Besides, it's literally the norm to start a relationship with someone you feel comfortable with. It's not selfish, it's just how human relationships work. Why would I want to start a relationship, romantic or platonic, with someone I don't feel comfortable with? Like, WHAT?
That's like saying a black woman who doesn't want to start a relationship with a white supremacist, Trump-supporting white man is selfish. Like WHAT?
Oh and by the way starting a relationship with someone solely and exclusively for their money is not love but exploitation. It should go without saying, but here we are. 🙄
Romantic relationships are born out of a desire to both love and be loved, and there is nothing selfish about that. However, saying that people should love without receiving anything in return in emotional terms is extremely selfish. This guy doesn't realize that he is supporting the exact type of dynamic he claims to detest.

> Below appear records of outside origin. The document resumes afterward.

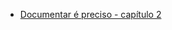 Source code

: - [Documentar é preciso - capítulo 2](https://arquiteturadesoftware.online/documentar-e-preciso-capitulo-2-v1-04/) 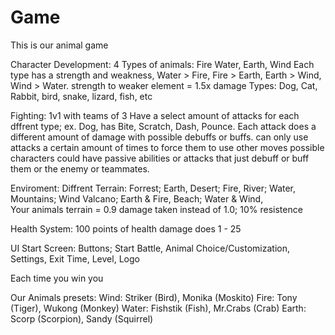 # Game
This is our animal game

Character Development:
4 Types of animals: Fire Water, Earth, Wind
Each type has a strength and weakness, Water > Fire, Fire > Earth, Earth > Wind, Wind > Water.
strength to weaker element = 1.5x damage
Types: Dog, Cat, Rabbit, bird, snake, lizard, fish, etc

Fighting:
1v1 with teams of 3
Have a select amount of attacks for each dffrent type; ex. Dog, has Bite, Scratch, Dash, Pounce.
Each attack does a different amount of damage with possible debuffs or buffs. 
can only use attacks a certain amount of times to force them to use other moves
possible characters could have passive abilities or attacks that just debuff or buff them or the enemy or teammates.

Enviroment:
Diffrent Terrain: Forrest; Earth, Desert; Fire, River; Water, Mountains; Wind
Valcano; Earth & Fire, Beach; Water & Wind,  
Your animals terrain = 0.9 damage taken instead of 1.0; 10% resistence

Health System:
100 points of health
damage does 1 - 25


UI
Start Screen: Buttons; Start Battle, Animal Choice/Customization, Settings, Exit
Time, Level, Logo

Each time you win you

Our Animals presets:
Wind: Striker (Bird), Monika (Moskito)
Fire: Tony (Tiger), Wukong (Monkey)
Water: Fishstik (Fish), Mr.Crabs (Crab)
Earth: Scorp (Scorpion), Sandy (Squirrel) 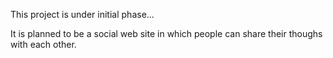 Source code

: This project is under initial phase...

It is planned to be a social web site in which people can share their thoughs with each other.
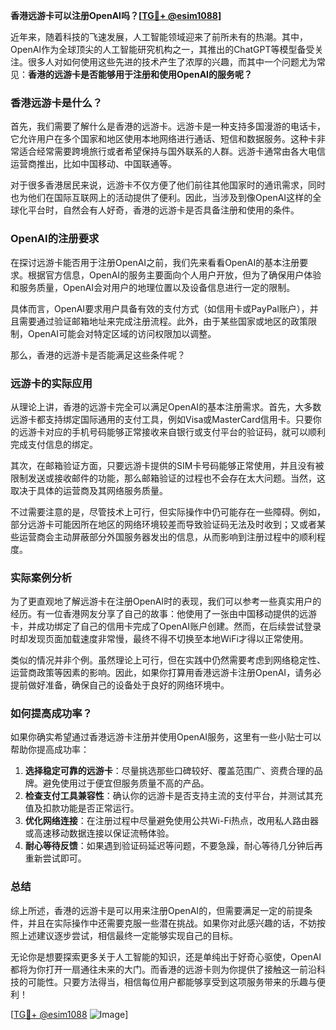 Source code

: **香港远游卡可以注册OpenAI吗？[[TG💪+ @esim1088](https://t.me/s/esim1088)]**

近年来，随着科技的飞速发展，人工智能领域迎来了前所未有的热潮。其中，OpenAI作为全球顶尖的人工智能研究机构之一，其推出的ChatGPT等模型备受关注。很多人对如何使用这些先进的技术产生了浓厚的兴趣，而其中一个问题尤为常见：**香港的远游卡是否能够用于注册和使用OpenAI的服务呢？**

### 香港远游卡是什么？

首先，我们需要了解什么是香港的远游卡。远游卡是一种支持多国漫游的电话卡，它允许用户在多个国家和地区使用本地网络进行通话、短信和数据服务。这种卡非常适合经常需要跨境旅行或者希望保持与国外联系的人群。远游卡通常由各大电信运营商推出，比如中国移动、中国联通等。

对于很多香港居民来说，远游卡不仅方便了他们前往其他国家时的通讯需求，同时也为他们在国际互联网上的活动提供了便利。因此，当涉及到像OpenAI这样的全球化平台时，自然会有人好奇，香港的远游卡是否具备注册和使用的条件。

### OpenAI的注册要求

在探讨远游卡能否用于注册OpenAI之前，我们先来看看OpenAI的基本注册要求。根据官方信息，OpenAI的服务主要面向个人用户开放，但为了确保用户体验和服务质量，OpenAI会对用户的地理位置以及设备信息进行一定的限制。

具体而言，OpenAI要求用户具备有效的支付方式（如信用卡或PayPal账户），并且需要通过验证邮箱地址来完成注册流程。此外，由于某些国家或地区的政策限制，OpenAI可能会对特定区域的访问权限加以调整。

那么，香港的远游卡是否能满足这些条件呢？

### 远游卡的实际应用

从理论上讲，香港的远游卡完全可以满足OpenAI的基本注册需求。首先，大多数远游卡都支持绑定国际通用的支付工具，例如Visa或MasterCard信用卡。只要你的远游卡对应的手机号码能够正常接收来自银行或支付平台的验证码，就可以顺利完成支付信息的绑定。

其次，在邮箱验证方面，只要远游卡提供的SIM卡号码能够正常使用，并且没有被限制发送或接收邮件的功能，那么邮箱验证的过程也不会存在太大问题。当然，这取决于具体的运营商及其网络服务质量。

不过需要注意的是，尽管技术上可行，但实际操作中仍可能存在一些障碍。例如，部分远游卡可能因所在地区的网络环境较差而导致验证码无法及时收到；又或者某些运营商会主动屏蔽部分外国服务器发出的信息，从而影响到注册过程中的顺利程度。

### 实际案例分析

为了更直观地了解远游卡在注册OpenAI时的表现，我们可以参考一些真实用户的经历。有一位香港网友分享了自己的故事：他使用了一张由中国移动提供的远游卡，并成功绑定了自己的信用卡完成了OpenAI账户创建。然而，在后续尝试登录时却发现页面加载速度非常慢，最终不得不切换至本地WiFi才得以正常使用。

类似的情况并非个例。虽然理论上可行，但在实践中仍然需要考虑到网络稳定性、运营商政策等因素的影响。因此，如果你打算用香港远游卡注册OpenAI，请务必提前做好准备，确保自己的设备处于良好的网络环境中。

### 如何提高成功率？

如果你确实希望通过香港远游卡注册并使用OpenAI服务，这里有一些小贴士可以帮助你提高成功率：

1. **选择稳定可靠的远游卡**：尽量挑选那些口碑较好、覆盖范围广、资费合理的品牌。避免使用过于便宜但服务质量不高的产品。
2. **检查支付工具兼容性**：确认你的远游卡是否支持主流的支付平台，并测试其充值及扣款功能是否正常运行。
3. **优化网络连接**：在注册过程中尽量避免使用公共Wi-Fi热点，改用私人路由器或高速移动数据连接以保证流畅体验。
4. **耐心等待反馈**：如果遇到验证码延迟等问题，不要急躁，耐心等待几分钟后再重新尝试即可。

### 总结

综上所述，香港的远游卡是可以用来注册OpenAI的，但需要满足一定的前提条件，并且在实际操作中还需要克服一些潜在挑战。如果你对此感兴趣的话，不妨按照上述建议逐步尝试，相信最终一定能够实现自己的目标。

无论你是想要探索更多关于人工智能的知识，还是单纯出于好奇心驱使，OpenAI都将为你打开一扇通往未来的大门。而香港的远游卡则为你提供了接触这一前沿科技的可能性。只要方法得当，相信每位用户都能够享受到这项服务带来的乐趣与便利！

[[TG💪+ @esim1088](https://t.me/s/esim1088) ![Image](https://i.postimg.cc/4NQfJmqS/Snipaste-2025-05-13-00-14-12.png)] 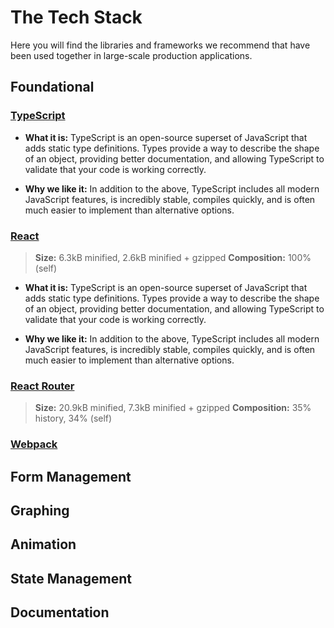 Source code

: # The Tech Stack
Here you will find the libraries and frameworks we recommend that have been used together in large-scale production applications.



## Foundational


### [TypeScript](https://www.typescriptlang.org/)

- **What it is:** TypeScript is an open-source superset of JavaScript that adds static type definitions. Types provide a way to describe the shape of an object, providing better documentation, and allowing TypeScript to validate that your code is working correctly.

- **Why we like it:** In addition to the above, TypeScript includes all modern JavaScript features, is incredibly stable, compiles quickly, and is often much easier to implement than alternative options.


### [React](https://reactjs.org/)
> **Size:** 6.3kB minified, 2.6kB minified + gzipped
> **Composition:** 100% (self)

- **What it is:** TypeScript is an open-source superset of JavaScript that adds static type definitions. Types provide a way to describe the shape of an object, providing better documentation, and allowing TypeScript to validate that your code is working correctly.

- **Why we like it:** In addition to the above, TypeScript includes all modern JavaScript features, is incredibly stable, compiles quickly, and is often much easier to implement than alternative options.


### [React Router](https://reactrouter.com/)
> **Size:** 20.9kB minified, 7.3kB minified + gzipped
> **Composition:** 35% history, 34% (self)


### [Webpack](https://webpack.js.org/)



## Form Management


## Graphing


## Animation


## State Management


## Documentation
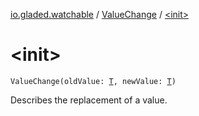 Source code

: [io.gladed.watchable](../index.md) / [ValueChange](index.md) / [&lt;init&gt;](./-init-.md)

# &lt;init&gt;

`ValueChange(oldValue: `[`T`](index.md#T)`, newValue: `[`T`](index.md#T)`)`

Describes the replacement of a value.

Also, having standards is normal. I think it's quite normal to want a partner who is emotionally available, mature, smart, etc. Physical appearance is secondary. I don't know about you, but for me a man can be as handsome as a Greek god, but if his personality sucks the only thing I'll feel for him is repulsion. Of course, nobody is perfect, but there's a difference between having flaws and being a shitty person.
This also applies to friendships. Friendships are a give and take just like romantic relationships. You can’t expect your friend to do all the emotional labor without getting the same in return.
Unconditional love, as noble a concept as it may be, cannot exist since human relationships will always be conditional to some degree and that's okay. We are humans, not gods. We are not perfect. Perfection doesn't exist and that's also okay.
Besides, what does having aesthetic preferences have to do with being disabled, disfigured, etc.? As I said before, if you truly love someone, physical appearance is secondary. I feel like this guy was unconsciously projecting his true self onto others with his post. I mean, you only have to read his post carefully to realize that it's full of contradictions. Also, if you go look at his comment history on his Reddit profile, he called another guy "gross" because he wrote a beautiful post about how much he loves his wife, so I honestly think he is an extremely frustrated person who feels the need to take his frustration out on others. He is one of those people who probably believes that if he can't be serene and happy then neither can anyone else. This guy needs to do some soul-searching and most importantly learn to act like a decent person.
Before criticizing others, this guy should look in the mirror.
Sorry for the long rant, but I needed to get this off my chest.